SAN FRANCISCO -- Top officials in the Department of Health and Human Services privately were pleading for more federal funds to conduct AIDS research while publicly saying no more money was needed to probe the mysterious disease, it was reported today.
The San Francisco Chronicle, reporting from documents obtained under the Freedom of Information Act, said federal health officials warned last spring that important AIDS research was shelved because of the lack of federal money.
To maintain a minimum level of AIDS research, the Chronicle said the documents showed the Centers for Disease Control in Atlanta diverted millions of dollars from other important health projects because funds for AIDS were unavailable.
Critics have maintained the federal government moved slowly at the outbreak of Acquired Immune Deficiency Syndrome, although Reagan administration officials insisted federal health agencies were given adequade funds.
AIDS is believed to be triggered by an unknown infectious agent which researchers think is a virus that spreads through sexual contact and blood or blood products.
The Chronicle said a review of the internal memos shows that the rapid proliferation of AIDS left federal health agencies delaying key AIDS research and scrambling for money.
'It has now reached the point where important AIDS work cannot be undertaken because of the lack of available resources,' wrote Edward Brandt, assistant secretary of the Department of Health and Human Services, in a May 13 memo to the department's assistant secretary for management and budget.
In that memo, Brandt also lists a number of important health areas other than AIDS in which work was 'postponed, delayed or severely curtailed' because the center was diverting money to AIDS research from other federal health programs.
These included studies on hepatitis, influenza among the elderly, rabies and the restocking of important laboratory supplies.
But the Chronicle said Brandt also publicly supported the administration position just days before, testifying May 9 that extra funds to fight AIDS were 'unnecessary.'
Dr. William Foege of the Centers of Disease Control sent Brandt a 12-page request for funds in early May, but two weeks later, Thomas Donnelly, assistant health and human services secretary for legislation, wrote a Senate staff member that 'we are not in favor of additional appropriations' for AIDS research.

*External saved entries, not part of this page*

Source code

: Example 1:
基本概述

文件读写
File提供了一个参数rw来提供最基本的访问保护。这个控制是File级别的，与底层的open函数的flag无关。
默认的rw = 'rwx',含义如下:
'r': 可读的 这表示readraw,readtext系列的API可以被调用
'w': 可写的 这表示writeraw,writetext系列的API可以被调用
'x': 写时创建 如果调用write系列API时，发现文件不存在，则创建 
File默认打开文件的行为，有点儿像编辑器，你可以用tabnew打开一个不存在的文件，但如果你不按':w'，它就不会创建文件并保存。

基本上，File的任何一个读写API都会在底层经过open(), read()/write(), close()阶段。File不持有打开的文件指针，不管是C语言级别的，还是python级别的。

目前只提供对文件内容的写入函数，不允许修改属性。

Over administration objections, the House passed $12 million in additional AIDS funds for the 1982-83 fiscal year, and $42 million for the 1983-84 fiscal year.
Dr. James Curran, director of AIDS research at the Atlanta center, said Oct. 20, 1983, that despite increases in the number of people suffering from AIDS, the affliction had not spread to new population groups.
He said 2,513 cases had been reported to the CDC as of Oct. 17, 1983, and 1,048 people had died, a fatality rate of 41 percent.